- _DATASET_:

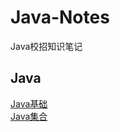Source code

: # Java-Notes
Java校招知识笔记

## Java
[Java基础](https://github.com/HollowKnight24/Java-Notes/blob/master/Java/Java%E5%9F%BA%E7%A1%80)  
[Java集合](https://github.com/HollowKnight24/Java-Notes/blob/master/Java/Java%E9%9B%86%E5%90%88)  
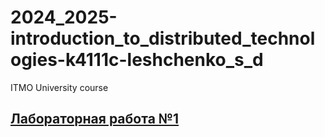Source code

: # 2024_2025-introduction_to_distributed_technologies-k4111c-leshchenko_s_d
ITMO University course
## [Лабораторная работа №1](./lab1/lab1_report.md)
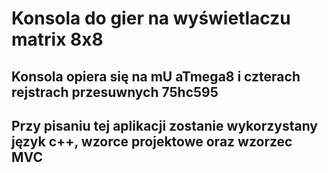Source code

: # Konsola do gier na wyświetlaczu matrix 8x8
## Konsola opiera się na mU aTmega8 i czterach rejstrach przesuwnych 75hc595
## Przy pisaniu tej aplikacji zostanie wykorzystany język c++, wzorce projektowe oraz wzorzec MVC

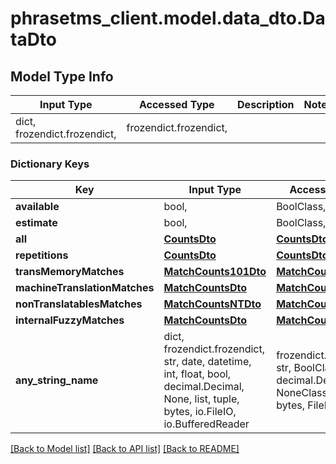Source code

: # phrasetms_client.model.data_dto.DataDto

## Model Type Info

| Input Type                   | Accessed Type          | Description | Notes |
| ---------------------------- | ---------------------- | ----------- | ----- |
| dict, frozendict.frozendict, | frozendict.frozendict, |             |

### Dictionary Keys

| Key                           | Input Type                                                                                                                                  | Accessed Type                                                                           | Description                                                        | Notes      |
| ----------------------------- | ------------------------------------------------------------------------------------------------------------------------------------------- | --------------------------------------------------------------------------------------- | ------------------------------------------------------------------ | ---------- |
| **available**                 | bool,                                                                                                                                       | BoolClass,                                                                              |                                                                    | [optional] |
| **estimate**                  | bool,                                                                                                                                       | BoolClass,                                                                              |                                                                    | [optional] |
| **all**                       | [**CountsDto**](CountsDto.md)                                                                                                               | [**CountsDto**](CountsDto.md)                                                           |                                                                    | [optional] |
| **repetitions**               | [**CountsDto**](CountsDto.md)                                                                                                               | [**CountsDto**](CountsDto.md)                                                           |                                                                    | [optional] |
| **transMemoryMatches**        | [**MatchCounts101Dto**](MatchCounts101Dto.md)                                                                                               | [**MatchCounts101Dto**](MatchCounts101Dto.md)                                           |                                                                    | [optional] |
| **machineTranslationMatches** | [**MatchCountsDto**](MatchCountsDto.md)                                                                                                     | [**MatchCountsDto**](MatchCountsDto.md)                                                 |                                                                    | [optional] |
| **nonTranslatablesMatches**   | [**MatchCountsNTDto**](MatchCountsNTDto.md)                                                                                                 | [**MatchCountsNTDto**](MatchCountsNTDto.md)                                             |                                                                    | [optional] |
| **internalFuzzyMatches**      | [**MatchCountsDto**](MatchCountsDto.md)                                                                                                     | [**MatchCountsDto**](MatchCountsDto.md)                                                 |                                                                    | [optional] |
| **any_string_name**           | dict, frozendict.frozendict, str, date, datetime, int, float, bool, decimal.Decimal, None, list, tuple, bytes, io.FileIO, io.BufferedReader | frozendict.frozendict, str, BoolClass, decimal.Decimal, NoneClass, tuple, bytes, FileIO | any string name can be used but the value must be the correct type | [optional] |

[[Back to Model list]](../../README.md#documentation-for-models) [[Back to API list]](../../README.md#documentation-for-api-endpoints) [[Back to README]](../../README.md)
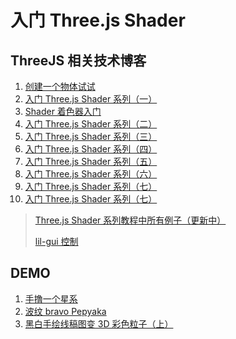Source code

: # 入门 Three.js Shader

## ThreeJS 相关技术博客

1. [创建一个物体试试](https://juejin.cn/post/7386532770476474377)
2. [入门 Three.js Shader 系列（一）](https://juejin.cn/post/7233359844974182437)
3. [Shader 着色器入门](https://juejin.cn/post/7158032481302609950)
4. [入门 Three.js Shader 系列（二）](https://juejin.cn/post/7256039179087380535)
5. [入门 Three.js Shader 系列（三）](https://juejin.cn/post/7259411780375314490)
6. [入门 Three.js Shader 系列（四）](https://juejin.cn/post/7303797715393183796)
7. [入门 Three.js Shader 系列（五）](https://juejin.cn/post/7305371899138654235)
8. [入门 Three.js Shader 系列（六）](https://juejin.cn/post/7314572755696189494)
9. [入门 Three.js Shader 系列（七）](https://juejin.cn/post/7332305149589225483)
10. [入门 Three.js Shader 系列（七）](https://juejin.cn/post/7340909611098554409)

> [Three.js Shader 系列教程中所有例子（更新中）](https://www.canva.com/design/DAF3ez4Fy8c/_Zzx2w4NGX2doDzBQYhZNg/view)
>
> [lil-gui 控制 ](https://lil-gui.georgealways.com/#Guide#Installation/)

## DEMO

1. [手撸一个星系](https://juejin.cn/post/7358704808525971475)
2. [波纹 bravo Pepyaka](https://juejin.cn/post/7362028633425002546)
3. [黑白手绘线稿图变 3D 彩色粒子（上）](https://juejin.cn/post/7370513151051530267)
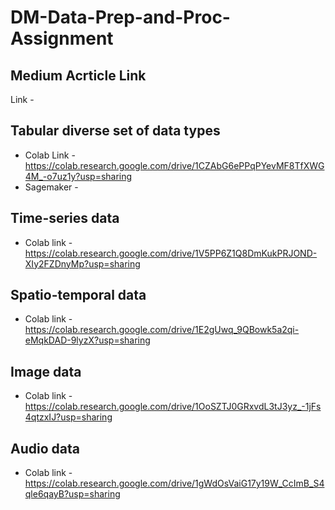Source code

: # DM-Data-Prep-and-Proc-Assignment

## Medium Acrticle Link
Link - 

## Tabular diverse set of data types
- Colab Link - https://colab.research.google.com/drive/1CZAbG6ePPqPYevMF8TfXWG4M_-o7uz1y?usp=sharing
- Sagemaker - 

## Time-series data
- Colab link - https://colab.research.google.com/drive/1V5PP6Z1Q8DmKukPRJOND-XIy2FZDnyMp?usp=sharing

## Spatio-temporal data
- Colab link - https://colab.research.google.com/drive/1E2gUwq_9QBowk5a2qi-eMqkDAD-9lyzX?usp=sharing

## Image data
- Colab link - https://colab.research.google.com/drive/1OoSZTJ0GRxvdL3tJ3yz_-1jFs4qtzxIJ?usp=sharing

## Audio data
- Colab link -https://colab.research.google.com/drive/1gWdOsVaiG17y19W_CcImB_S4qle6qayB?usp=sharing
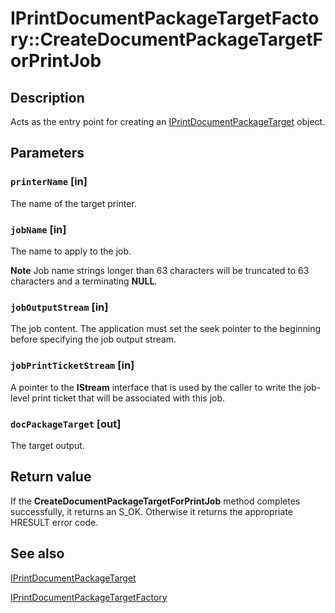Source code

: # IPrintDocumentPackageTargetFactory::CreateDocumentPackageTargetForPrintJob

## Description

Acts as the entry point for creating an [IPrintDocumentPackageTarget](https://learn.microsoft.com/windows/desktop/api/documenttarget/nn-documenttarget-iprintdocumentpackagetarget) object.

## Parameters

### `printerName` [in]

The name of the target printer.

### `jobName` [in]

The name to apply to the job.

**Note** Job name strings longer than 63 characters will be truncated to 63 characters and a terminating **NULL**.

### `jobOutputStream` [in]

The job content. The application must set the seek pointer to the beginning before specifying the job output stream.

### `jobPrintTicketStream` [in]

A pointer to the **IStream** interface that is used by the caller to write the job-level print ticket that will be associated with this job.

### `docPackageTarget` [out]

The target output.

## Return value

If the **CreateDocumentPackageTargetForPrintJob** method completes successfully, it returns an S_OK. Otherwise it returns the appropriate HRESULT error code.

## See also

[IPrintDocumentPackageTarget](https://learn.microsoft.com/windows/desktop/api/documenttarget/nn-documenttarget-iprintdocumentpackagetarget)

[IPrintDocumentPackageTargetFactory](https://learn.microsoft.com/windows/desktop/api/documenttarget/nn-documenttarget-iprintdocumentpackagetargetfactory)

* * *

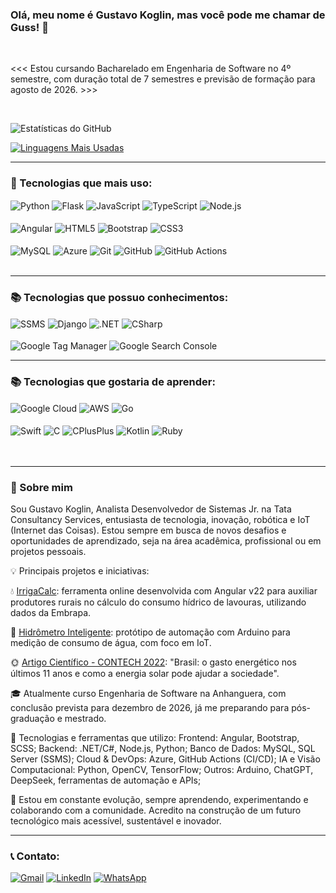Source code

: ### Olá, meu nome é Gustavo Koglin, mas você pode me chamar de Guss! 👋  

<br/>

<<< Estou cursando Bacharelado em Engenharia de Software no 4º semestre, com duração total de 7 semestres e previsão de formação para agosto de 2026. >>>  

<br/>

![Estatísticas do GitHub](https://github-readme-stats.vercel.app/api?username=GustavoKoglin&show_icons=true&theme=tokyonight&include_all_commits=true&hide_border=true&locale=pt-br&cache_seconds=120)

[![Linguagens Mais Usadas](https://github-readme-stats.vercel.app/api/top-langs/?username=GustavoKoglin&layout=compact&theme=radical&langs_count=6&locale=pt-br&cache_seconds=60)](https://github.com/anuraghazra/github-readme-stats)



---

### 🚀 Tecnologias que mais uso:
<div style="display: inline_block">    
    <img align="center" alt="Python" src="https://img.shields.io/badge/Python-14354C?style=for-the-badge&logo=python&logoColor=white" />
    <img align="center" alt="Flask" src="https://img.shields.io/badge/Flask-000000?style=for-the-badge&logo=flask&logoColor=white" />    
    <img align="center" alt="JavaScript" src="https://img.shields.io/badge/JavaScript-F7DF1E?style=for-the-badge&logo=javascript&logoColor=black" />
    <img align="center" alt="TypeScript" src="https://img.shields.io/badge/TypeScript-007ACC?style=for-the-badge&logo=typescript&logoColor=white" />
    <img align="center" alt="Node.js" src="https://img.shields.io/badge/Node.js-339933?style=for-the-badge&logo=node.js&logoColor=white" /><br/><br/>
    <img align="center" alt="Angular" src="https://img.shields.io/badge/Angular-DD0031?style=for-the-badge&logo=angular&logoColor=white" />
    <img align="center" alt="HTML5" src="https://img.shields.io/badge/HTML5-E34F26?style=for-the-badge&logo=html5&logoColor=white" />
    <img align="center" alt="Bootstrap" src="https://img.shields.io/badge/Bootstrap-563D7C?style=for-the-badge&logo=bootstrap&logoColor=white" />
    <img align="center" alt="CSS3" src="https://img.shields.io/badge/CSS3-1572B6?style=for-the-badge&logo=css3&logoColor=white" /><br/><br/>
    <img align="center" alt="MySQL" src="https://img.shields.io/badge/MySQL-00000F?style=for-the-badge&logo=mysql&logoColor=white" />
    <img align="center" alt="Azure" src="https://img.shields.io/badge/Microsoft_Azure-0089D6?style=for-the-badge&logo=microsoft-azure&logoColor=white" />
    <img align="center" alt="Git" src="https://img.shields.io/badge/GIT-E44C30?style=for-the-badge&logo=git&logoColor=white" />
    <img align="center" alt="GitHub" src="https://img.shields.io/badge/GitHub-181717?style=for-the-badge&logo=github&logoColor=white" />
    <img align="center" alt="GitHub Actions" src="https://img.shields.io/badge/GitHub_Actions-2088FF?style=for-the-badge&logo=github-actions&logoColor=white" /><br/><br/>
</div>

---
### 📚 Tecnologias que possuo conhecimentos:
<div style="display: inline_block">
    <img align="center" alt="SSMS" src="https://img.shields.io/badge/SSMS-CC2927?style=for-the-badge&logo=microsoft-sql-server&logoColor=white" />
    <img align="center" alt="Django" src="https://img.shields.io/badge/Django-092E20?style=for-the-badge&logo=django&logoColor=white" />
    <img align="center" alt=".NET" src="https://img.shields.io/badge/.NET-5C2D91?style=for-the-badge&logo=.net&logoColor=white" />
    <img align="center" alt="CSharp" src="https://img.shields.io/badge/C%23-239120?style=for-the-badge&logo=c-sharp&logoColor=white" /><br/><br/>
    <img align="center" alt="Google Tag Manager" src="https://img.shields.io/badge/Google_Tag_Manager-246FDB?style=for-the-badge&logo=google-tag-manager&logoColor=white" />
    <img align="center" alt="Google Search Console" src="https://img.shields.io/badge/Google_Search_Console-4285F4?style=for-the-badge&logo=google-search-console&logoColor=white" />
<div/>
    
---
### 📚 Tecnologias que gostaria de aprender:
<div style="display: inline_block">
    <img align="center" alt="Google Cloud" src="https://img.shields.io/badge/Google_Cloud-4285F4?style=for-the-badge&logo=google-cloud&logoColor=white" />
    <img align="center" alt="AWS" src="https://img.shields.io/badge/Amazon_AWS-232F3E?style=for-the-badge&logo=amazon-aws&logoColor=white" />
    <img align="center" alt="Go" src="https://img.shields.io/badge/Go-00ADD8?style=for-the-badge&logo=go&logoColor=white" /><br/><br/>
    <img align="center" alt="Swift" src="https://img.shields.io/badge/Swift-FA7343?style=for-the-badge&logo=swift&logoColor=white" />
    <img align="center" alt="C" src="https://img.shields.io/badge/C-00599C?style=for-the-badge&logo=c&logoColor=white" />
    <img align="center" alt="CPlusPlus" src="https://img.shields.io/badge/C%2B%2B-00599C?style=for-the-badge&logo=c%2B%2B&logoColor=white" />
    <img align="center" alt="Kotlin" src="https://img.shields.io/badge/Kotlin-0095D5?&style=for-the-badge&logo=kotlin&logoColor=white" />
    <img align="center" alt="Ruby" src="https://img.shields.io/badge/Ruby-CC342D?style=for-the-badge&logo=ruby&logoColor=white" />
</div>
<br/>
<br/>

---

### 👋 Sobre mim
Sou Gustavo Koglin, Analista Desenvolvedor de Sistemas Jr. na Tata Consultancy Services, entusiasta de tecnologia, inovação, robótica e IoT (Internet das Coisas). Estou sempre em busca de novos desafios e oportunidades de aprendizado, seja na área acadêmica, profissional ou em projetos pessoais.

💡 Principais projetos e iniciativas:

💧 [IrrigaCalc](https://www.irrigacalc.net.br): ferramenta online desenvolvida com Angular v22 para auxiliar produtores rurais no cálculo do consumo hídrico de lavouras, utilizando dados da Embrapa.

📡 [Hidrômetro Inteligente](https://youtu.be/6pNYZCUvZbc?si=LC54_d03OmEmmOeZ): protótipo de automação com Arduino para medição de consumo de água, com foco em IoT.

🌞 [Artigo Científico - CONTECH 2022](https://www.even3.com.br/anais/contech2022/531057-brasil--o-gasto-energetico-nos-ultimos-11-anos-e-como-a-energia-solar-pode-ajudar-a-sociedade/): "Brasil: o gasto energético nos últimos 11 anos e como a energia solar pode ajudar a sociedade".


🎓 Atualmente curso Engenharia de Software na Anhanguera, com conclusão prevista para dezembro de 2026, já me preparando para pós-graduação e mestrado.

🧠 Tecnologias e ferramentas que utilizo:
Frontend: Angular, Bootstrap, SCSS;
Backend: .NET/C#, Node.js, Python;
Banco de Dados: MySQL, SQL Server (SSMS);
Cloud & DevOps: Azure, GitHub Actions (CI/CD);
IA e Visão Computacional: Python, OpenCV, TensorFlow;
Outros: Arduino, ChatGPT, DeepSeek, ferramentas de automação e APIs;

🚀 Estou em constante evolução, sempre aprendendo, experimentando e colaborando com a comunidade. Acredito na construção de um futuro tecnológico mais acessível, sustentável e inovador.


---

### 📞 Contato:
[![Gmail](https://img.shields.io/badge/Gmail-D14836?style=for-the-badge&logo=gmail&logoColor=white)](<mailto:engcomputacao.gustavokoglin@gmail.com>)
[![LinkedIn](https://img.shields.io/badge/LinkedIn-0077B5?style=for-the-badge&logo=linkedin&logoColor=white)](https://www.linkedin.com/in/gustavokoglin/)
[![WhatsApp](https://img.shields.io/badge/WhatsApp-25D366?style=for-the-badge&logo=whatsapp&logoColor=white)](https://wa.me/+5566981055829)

- _ABOUT THIS TASK_:
Take from the listing above each line in which the string "stats" is found.

- _WRITTEN SOLUTION_:
![Estatísticas do GitHub](https://github-readme-stats.vercel.app/api?username=GustavoKoglin&show_icons=true&theme=tokyonight&include_all_commits=true&hide_border=true&locale=pt-br&cache_seconds=120)
[![Linguagens Mais Usadas](https://github-readme-stats.vercel.app/api/top-langs/?username=GustavoKoglin&layout=compact&theme=radical&langs_count=6&locale=pt-br&cache_seconds=60)](https://github.com/anuraghazra/github-readme-stats)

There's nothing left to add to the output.